• _SUPPLIED ENTRIES_
========
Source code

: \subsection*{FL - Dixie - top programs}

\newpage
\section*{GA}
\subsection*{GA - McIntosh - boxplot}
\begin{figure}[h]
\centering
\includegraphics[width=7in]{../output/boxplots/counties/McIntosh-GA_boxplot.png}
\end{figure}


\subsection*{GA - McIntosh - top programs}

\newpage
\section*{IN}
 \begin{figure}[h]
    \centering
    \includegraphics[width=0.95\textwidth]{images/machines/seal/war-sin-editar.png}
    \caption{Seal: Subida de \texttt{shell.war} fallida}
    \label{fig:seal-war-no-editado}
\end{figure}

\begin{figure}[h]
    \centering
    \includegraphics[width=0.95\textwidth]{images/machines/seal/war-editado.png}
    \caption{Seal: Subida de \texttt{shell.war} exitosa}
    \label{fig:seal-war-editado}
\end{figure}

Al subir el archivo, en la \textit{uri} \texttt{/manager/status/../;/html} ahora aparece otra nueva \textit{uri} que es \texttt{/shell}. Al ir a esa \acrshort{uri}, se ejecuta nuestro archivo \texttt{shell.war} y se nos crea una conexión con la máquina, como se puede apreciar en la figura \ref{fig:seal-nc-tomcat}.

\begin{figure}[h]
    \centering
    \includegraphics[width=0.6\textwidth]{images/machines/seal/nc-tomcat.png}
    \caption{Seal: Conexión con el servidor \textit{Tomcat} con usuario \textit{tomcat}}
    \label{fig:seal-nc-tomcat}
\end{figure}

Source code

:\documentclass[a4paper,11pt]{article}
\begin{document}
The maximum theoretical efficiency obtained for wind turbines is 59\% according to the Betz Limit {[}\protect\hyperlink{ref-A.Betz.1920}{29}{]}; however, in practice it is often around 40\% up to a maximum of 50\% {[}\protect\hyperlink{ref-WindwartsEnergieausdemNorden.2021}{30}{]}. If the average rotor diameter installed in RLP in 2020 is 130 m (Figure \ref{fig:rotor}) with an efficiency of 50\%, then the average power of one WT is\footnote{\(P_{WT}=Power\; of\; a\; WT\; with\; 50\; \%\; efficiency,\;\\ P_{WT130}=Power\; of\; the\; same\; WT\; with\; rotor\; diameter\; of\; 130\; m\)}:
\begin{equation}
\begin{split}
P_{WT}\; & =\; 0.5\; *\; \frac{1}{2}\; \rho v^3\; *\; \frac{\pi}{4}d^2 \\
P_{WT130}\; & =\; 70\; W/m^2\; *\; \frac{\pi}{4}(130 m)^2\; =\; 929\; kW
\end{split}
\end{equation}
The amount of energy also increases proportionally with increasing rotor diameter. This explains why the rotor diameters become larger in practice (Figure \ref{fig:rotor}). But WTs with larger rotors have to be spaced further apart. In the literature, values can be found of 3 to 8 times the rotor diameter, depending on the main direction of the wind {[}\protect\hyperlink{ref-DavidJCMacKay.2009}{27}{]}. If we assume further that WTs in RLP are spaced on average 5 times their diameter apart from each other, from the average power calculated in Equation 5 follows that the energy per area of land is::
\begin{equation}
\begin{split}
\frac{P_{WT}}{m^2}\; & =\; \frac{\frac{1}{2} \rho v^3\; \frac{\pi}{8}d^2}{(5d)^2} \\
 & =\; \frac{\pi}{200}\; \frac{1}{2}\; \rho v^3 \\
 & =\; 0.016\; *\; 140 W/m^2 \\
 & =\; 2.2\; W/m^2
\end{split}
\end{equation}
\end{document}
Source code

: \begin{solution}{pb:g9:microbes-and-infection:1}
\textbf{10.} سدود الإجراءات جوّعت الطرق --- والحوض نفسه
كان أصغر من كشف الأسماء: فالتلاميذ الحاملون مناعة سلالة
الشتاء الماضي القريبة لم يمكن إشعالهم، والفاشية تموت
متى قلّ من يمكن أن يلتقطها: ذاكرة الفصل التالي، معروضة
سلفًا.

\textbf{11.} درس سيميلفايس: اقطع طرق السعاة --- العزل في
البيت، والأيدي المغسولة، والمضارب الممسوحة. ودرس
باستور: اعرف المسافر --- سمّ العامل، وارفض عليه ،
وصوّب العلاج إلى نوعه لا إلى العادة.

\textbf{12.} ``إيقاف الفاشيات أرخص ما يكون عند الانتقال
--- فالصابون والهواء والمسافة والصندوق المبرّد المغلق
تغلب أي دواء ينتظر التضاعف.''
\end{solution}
========
All of the data above needs to be set down again exactly. Include every line.

• _RESULT FOR THIS EXERCISE_
Source code

: \subsection*{FL - Dixie - top programs}

\newpage
\section*{GA}
\subsection*{GA - McIntosh - boxplot}
\begin{figure}[h]
\centering
\includegraphics[width=7in]{../output/boxplots/counties/McIntosh-GA_boxplot.png}
\end{figure}


\subsection*{GA - McIntosh - top programs}

\newpage
\section*{IN}
 \begin{figure}[h]
    \centering
    \includegraphics[width=0.95\textwidth]{images/machines/seal/war-sin-editar.png}
    \caption{Seal: Subida de \texttt{shell.war} fallida}
    \label{fig:seal-war-no-editado}
\end{figure}

\begin{figure}[h]
    \centering
    \includegraphics[width=0.95\textwidth]{images/machines/seal/war-editado.png}
    \caption{Seal: Subida de \texttt{shell.war} exitosa}
    \label{fig:seal-war-editado}
\end{figure}

Al subir el archivo, en la \textit{uri} \texttt{/manager/status/../;/html} ahora aparece otra nueva \textit{uri} que es \texttt{/shell}. Al ir a esa \acrshort{uri}, se ejecuta nuestro archivo \texttt{shell.war} y se nos crea una conexión con la máquina, como se puede apreciar en la figura \ref{fig:seal-nc-tomcat}.

\begin{figure}[h]
    \centering
    \includegraphics[width=0.6\textwidth]{images/machines/seal/nc-tomcat.png}
    \caption{Seal: Conexión con el servidor \textit{Tomcat} con usuario \textit{tomcat}}
    \label{fig:seal-nc-tomcat}
\end{figure}

Source code

:\documentclass[a4paper,11pt]{article}
\begin{document}
The maximum theoretical efficiency obtained for wind turbines is 59\% according to the Betz Limit {[}\protect\hyperlink{ref-A.Betz.1920}{29}{]}; however, in practice it is often around 40\% up to a maximum of 50\% {[}\protect\hyperlink{ref-WindwartsEnergieausdemNorden.2021}{30}{]}. If the average rotor diameter installed in RLP in 2020 is 130 m (Figure \ref{fig:rotor}) with an efficiency of 50\%, then the average power of one WT is\footnote{\(P_{WT}=Power\; of\; a\; WT\; with\; 50\; \%\; efficiency,\;\\ P_{WT130}=Power\; of\; the\; same\; WT\; with\; rotor\; diameter\; of\; 130\; m\)}:
\begin{equation}
\begin{split}
P_{WT}\; & =\; 0.5\; *\; \frac{1}{2}\; \rho v^3\; *\; \frac{\pi}{4}d^2 \\
P_{WT130}\; & =\; 70\; W/m^2\; *\; \frac{\pi}{4}(130 m)^2\; =\; 929\; kW
\end{split}
\end{equation}
The amount of energy also increases proportionally with increasing rotor diameter. This explains why the rotor diameters become larger in practice (Figure \ref{fig:rotor}). But WTs with larger rotors have to be spaced further apart. In the literature, values can be found of 3 to 8 times the rotor diameter, depending on the main direction of the wind {[}\protect\hyperlink{ref-DavidJCMacKay.2009}{27}{]}. If we assume further that WTs in RLP are spaced on average 5 times their diameter apart from each other, from the average power calculated in Equation 5 follows that the energy per area of land is::
\begin{equation}
\begin{split}
\frac{P_{WT}}{m^2}\; & =\; \frac{\frac{1}{2} \rho v^3\; \frac{\pi}{8}d^2}{(5d)^2} \\
 & =\; \frac{\pi}{200}\; \frac{1}{2}\; \rho v^3 \\
 & =\; 0.016\; *\; 140 W/m^2 \\
 & =\; 2.2\; W/m^2
\end{split}
\end{equation}
\end{document}
Source code

: \begin{solution}{pb:g9:microbes-and-infection:1}
\textbf{10.} سدود الإجراءات جوّعت الطرق --- والحوض نفسه
كان أصغر من كشف الأسماء: فالتلاميذ الحاملون مناعة سلالة
الشتاء الماضي القريبة لم يمكن إشعالهم، والفاشية تموت
متى قلّ من يمكن أن يلتقطها: ذاكرة الفصل التالي، معروضة
سلفًا.

\textbf{11.} درس سيميلفايس: اقطع طرق السعاة --- العزل في
البيت، والأيدي المغسولة، والمضارب الممسوحة. ودرس
باستور: اعرف المسافر --- سمّ العامل، وارفض عليه ،
وصوّب العلاج إلى نوعه لا إلى العادة.

\textbf{12.} ``إيقاف الفاشيات أرخص ما يكون عند الانتقال
--- فالصابون والهواء والمسافة والصندوق المبرّد المغلق
تغلب أي دواء ينتظر التضاعف.''
\end{solution}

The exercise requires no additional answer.